In Germany, the organisation has a long history of involvement with peace education through helping young people recognise peace and non-violence as important values in their lives. Two projects of the Berghof Foundation in this field are frieden-fragen.org as well as the Service Center Peace Education in Baden-Wuerttemberg. In 2019, the Streitkultur 3.0 project was awarded the “Wirkt-Siegel” seal by the German non-profit PHINEO for its work on addressing how young people can identity hate speech and fake news on the internet. In 2020, the organisation started a project on conspiracy theories and peace education.

=== (Sub-Saharan) Africa ===
The organisation is currently active in Ethiopia, Somalia and in cross-regional initiatives, and works closely with the German Federal Foreign Office and the African Union. Furthermore, the Berghof Foundation is involved in a project funded by the EU and implemented by Search for common ground and Interpeace to support national efforts for peace and stability in Burundi, Zimbabwe, and Niger. Formerly, the organisation offered its support in Sudan.

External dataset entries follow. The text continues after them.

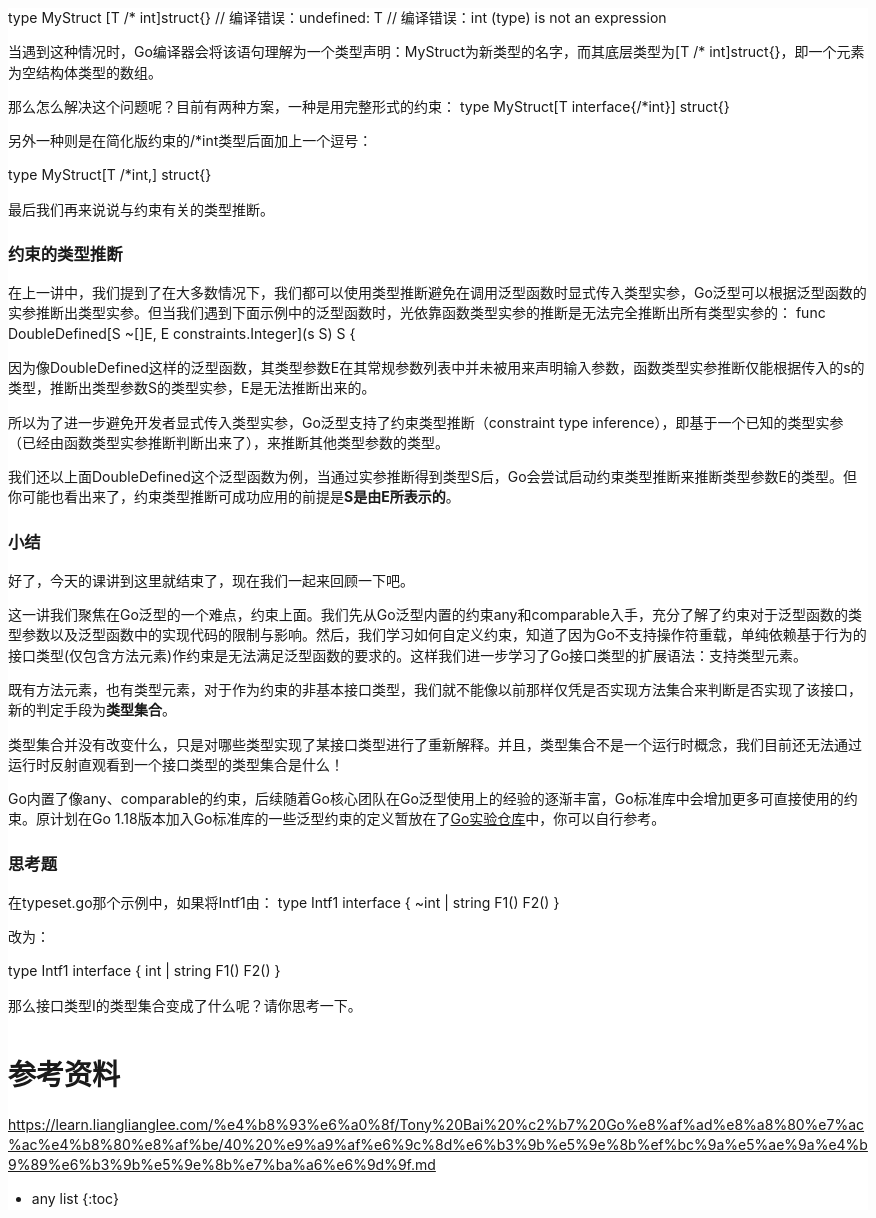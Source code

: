 type MyStruct [T /* int]struct{} // 编译错误：undefined: T // 编译错误：int (type) is not an expression

当遇到这种情况时，Go编译器会将该语句理解为一个类型声明：MyStruct为新类型的名字，而其底层类型为[T /* int]struct{}，即一个元素为空结构体类型的数组。

那么怎么解决这个问题呢？目前有两种方案，一种是用完整形式的约束：
type MyStruct[T interface{/*int}] struct{}

另外一种则是在简化版约束的/*int类型后面加上一个逗号：

type MyStruct[T /*int,] struct{}

最后我们再来说说与约束有关的类型推断。

### 约束的类型推断

在上一讲中，我们提到了在大多数情况下，我们都可以使用类型推断避免在调用泛型函数时显式传入类型实参，Go泛型可以根据泛型函数的实参推断出类型实参。但当我们遇到下面示例中的泛型函数时，光依靠函数类型实参的推断是无法完全推断出所有类型实参的：
func DoubleDefined[S ~[]E, E constraints.Integer](s S) S {

因为像DoubleDefined这样的泛型函数，其类型参数E在其常规参数列表中并未被用来声明输入参数，函数类型实参推断仅能根据传入的s的类型，推断出类型参数S的类型实参，E是无法推断出来的。

所以为了进一步避免开发者显式传入类型实参，Go泛型支持了约束类型推断（constraint type inference），即基于一个已知的类型实参（已经由函数类型实参推断判断出来了），来推断其他类型参数的类型。

我们还以上面DoubleDefined这个泛型函数为例，当通过实参推断得到类型S后，Go会尝试启动约束类型推断来推断类型参数E的类型。但你可能也看出来了，约束类型推断可成功应用的前提是**S是由E所表示的**。

### 小结

好了，今天的课讲到这里就结束了，现在我们一起来回顾一下吧。

这一讲我们聚焦在Go泛型的一个难点，约束上面。我们先从Go泛型内置的约束any和comparable入手，充分了解了约束对于泛型函数的类型参数以及泛型函数中的实现代码的限制与影响。然后，我们学习如何自定义约束，知道了因为Go不支持操作符重载，单纯依赖基于行为的接口类型(仅包含方法元素)作约束是无法满足泛型函数的要求的。这样我们进一步学习了Go接口类型的扩展语法：支持类型元素。

既有方法元素，也有类型元素，对于作为约束的非基本接口类型，我们就不能像以前那样仅凭是否实现方法集合来判断是否实现了该接口，新的判定手段为**类型集合**。

类型集合并没有改变什么，只是对哪些类型实现了某接口类型进行了重新解释。并且，类型集合不是一个运行时概念，我们目前还无法通过运行时反射直观看到一个接口类型的类型集合是什么！

Go内置了像any、comparable的约束，后续随着Go核心团队在Go泛型使用上的经验的逐渐丰富，Go标准库中会增加更多可直接使用的约束。原计划在Go 1.18版本加入Go标准库的一些泛型约束的定义暂放在了[Go实验仓库](https://github.com/golang/exp/blob/master/constraints/constraints.go)中，你可以自行参考。

### 思考题

在typeset.go那个示例中，如果将Intf1由：
type Intf1 interface { ~int | string F1() F2() }

改为：

type Intf1 interface { int | string F1() F2() }

那么接口类型I的类型集合变成了什么呢？请你思考一下。




# 参考资料

https://learn.lianglianglee.com/%e4%b8%93%e6%a0%8f/Tony%20Bai%20%c2%b7%20Go%e8%af%ad%e8%a8%80%e7%ac%ac%e4%b8%80%e8%af%be/40%20%e9%a9%af%e6%9c%8d%e6%b3%9b%e5%9e%8b%ef%bc%9a%e5%ae%9a%e4%b9%89%e6%b3%9b%e5%9e%8b%e7%ba%a6%e6%9d%9f.md

* any list
{:toc}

=== Middle East & North Africa ===
Berghof's projects aim at supporting the actors and institutions of the region, as well as the efforts to overcome political and societal divisions through inclusive dialogue processes and consensus-building. Berghof is currently implementing these practices in Syria, Lebanon and Yemen

=== Latin America ===
The Berghof Foundation has applied their understanding of systemic analysis and expertise in mediation and dialogue processes, particularly in the fields of process facilitation and joint learning in Colombia.

== Publications ==
The organisation is widely known for its National Dialogue Handbook and the Berghof Glossary, which presents the 20 main principles of conflict transformation.

== Funding ==
Berghof receives funding from private and public donors. On its website, it features a list of all its funders and partners.